Photo courtesy of Paul A. Gosar
Photo courtesy of Paul A. Gosar
LOOKING FOR ANSWERS: U.S. Rep. Paul A. Gosar, R-Arizona, wants more consumer protection against solar companies
“Someone brought in an actual brochure SolarCity uses in a sales pitch and the savings were based on utility rates increasing by 4 percent annually,” said Jeff Small, Gosar’s legislative director. “At least in Arizona, this has never happened. The highest it has ever been was 3 percent. Usually it’s 1 percent.
“Every little thing we looked into raised the hairs on the back of (Gosar’s) neck, so he asked us to dive into it more and wasn’t pleased with what we found,” Small said.
In California, SolarCity customer Jeffrey Leeds encountered a similar situation. He says he was lured into a lease with scare tactics of rising electricity rates. But instead of reaping savings, his electric bill rose by $350 a month. Leeds and other customers recounted their frustrations to Watchdog.org last year in an investigation titled, “Customers tell horror stories of solar company that gets $422M in tax dollars.”

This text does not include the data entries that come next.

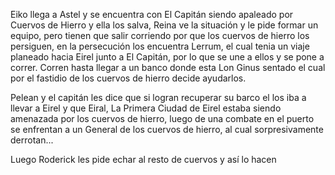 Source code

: Eiko llega a Astel y se encuentra con El Capitán siendo apaleado por Cuervos de Hierro y ella los salva, Reina ve la situación y le pide formar un equipo, pero tienen que salir corriendo por que los cuervos de hierro los persiguen, en la persecución los encuentra Lerrum, el cual tenia un viaje planeado hacia Eirel junto a El Capitán, por lo que se une a ellos y se pone a correr. Corren hasta llegar a un banco donde esta Lon Ginus sentado el cual por el fastidio de los cuervos de hierro decide ayudarlos.

Pelean y el capitán les dice que si logran recuperar su barco el los iba a llevar a Eirel y que Eiral, La Primera Ciudad de Eirel estaba siendo amenazada por los cuervos de hierro, luego de una combate en el puerto se enfrentan a un General de los cuervos de hierro, al cual sorpresivamente derrotan...

Luego Roderick les pide echar al resto de cuervos y así lo hacen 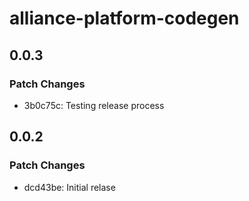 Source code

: # alliance-platform-codegen

## 0.0.3

### Patch Changes

- 3b0c75c: Testing release process

## 0.0.2

### Patch Changes

- dcd43be: Initial relase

The letters by Gosar and U.S. Rep. Ann Kirkpatrick, D-Arizona, contain several pointed questions with the same theme:
  • What protections exist for customers entering into a solar contract?
  • What safeguards are in place to ensure customers have full disclosure pertaining to the contract?
  • What is being done about consumer complaints?
“Customers are quoted savings each month on their utility bills,” Kirkpatrick wrote. “However, who calculates those estimations and are they accurate? Also, it is my understanding that early solar lease payments are teaser rates that make solar energy payments seem affordable.”
In a statement to Watchdog.org, Kirkpatrick said she “decided to take the lead on the letter to the CFPB after receiving numerous complaints about solar rooftop leasing practices in Arizona.
“It is our hope that the CFPB will review these practices and take any necessary steps to ensure consumers are protected,” she said.
Gosar was even bolder, stating in his FTC letter that SolarCity teamed up with a company that “sold large numbers of subprime mortgages to unsuspecting homeowners in the run-up to the subprime mortgage crisis.”
That company, Paramount Equity Mortgagewas fined $500,000 by federal regulators in 2008 for charging customers to buy down interest rates without giving them an actual reduction and failing to properly disclose mortgage terms. In 2013,SolarCity bought a Paramount subsidiary mostly owned by TV advertising giant Guthy Renker, which promotes products such as Proactive skin care.
SolarCity’s spokesperson Jonathan Bass disputed the notion the company is riddled with complaints and said it has a “strong commitment to consumer protection.”
Contracts are published online with guarantees, providing “a greater level of transparency into future pricing than any utility in America—ironically, many utilities will not tell their customers what they are going to pay for electricity next year, while we tell them exactly what they will pay under our agreements for the next 20 years,” Bass said.
SolarCity is expanding into the production of solar panels, building a massive manufacturing plant in Buffalo, New York, that will be funded by $750 million in tax dollars. Despite that assist and hefty state and federal subsidies, the company continues to lose money each year. A current SEC filing shows that it was $52 million in the red during the first nine months of last year, the latest period for which such figures are available.
Gosar said he was troubled by SolarCity’s financial situation and the leasing model and expansion of solar companies hinging on tax breaks. He said he had no problem collecting 11 colleagues from the congressional floor to co-sign his letter to the FTC, Small said.
Republican supporters include U.S. Reps. Matt Salmon and Trent Franks of Arizona; Lamar Smith and Ted Poe of Texas; Jeff Miller of Florida; Cynthia Lummis of Wyoming; David McKinley of West Virginia; Andy Harris of New York; Mo Brooks of South Carolina; H. Morgan Griffith of Pennsylvania; and Alan Nunnelee of Mississippi. The Democrat co-signers are Reps. Ron Barber and Kyrsten Sinema of Arizona; and Gene Green of Texas.
The Arizona state Corporation Commission decided last month to launch an investigation of its own into the solar leasing model.